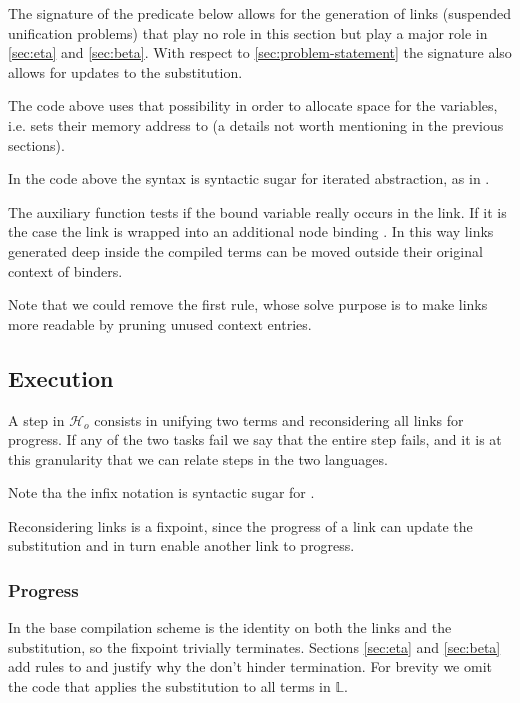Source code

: \documentclass[sigconf,natbib=false,review]{acmart}
\newcommand{\UnifRel}{\ensuremath{\simeq}}
\newcommand{\Ue}{\ensuremath{\UnifRel_\lambda}\xspace}
\newcommand{\Ho}{\ensuremath{\mathcal{H}_o}\xspace}
\newcommand{\linkStore}{\ensuremath{\mathbb{L}}\xspace}
\begin{document}
The signature of the  predicate below allows for the generation of
links (suspended unification problems) that play no role in this section
but play a major role in \cref{sec:eta} and \cref{sec:beta}.
With respect to \cref{sec:problem-statement} the signature also allows
for updates to the substitution.



\noindent
The code above uses that possibility
in order to allocate space for the variables, i.e. sets their memory
address to  (a details not worth mentioning in the
previous sections).



\noindent
In the code above the syntax  is syntactic sugar for
iterated  abstraction, as in .

The auxiliary function  tests if the bound variable
 really occurs in the link. If it is the case the link is wrapped into
an additional  node binding . In this way links generated
deep inside the compiled terms can be moved outside their original context
of binders.



\noindent
Note that we could remove the first rule, whose solve purpose is to make
links more readable by pruning unused context entries.

\subsection{Execution}
\label{sec:execution}

A step in \Ho consists in unifying two terms and reconsidering all
links for progress. If any of the two tasks fail we say that the entire step
fails, and it is at this granularity that we can relate steps in the
two languages.




\noindent
Note tha the infix notation \elpiIn{((A ~\Ue~B) C D)} is syntactic sugar for
\elpiIn{((~\Ue\!\!\!~) A B C D)}.

Reconsidering links is a fixpoint, since the progress of a link can update the
substitution and in turn enable another link to progress.



\subsubsection{Progress}
In the base compilation scheme  is the identity
on both the links and the substitution, so the fixpoint trivially terminates.
Sections \ref{sec:eta} and \ref{sec:beta} add rules to 
and justify why the don't hinder termination. For brevity we omit the code
that applies the substitution  to all terms in \linkStore.
\end{document}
━━━━━━━━━━━━━━━━━━━━━━━━━━━━━━
[Brief]: Copy each line from the entries above that has the word "cref" in it.

[Exercise answer]:
but play a major role in \cref{sec:eta} and \cref{sec:beta}.
With respect to \cref{sec:problem-statement} the signature also allows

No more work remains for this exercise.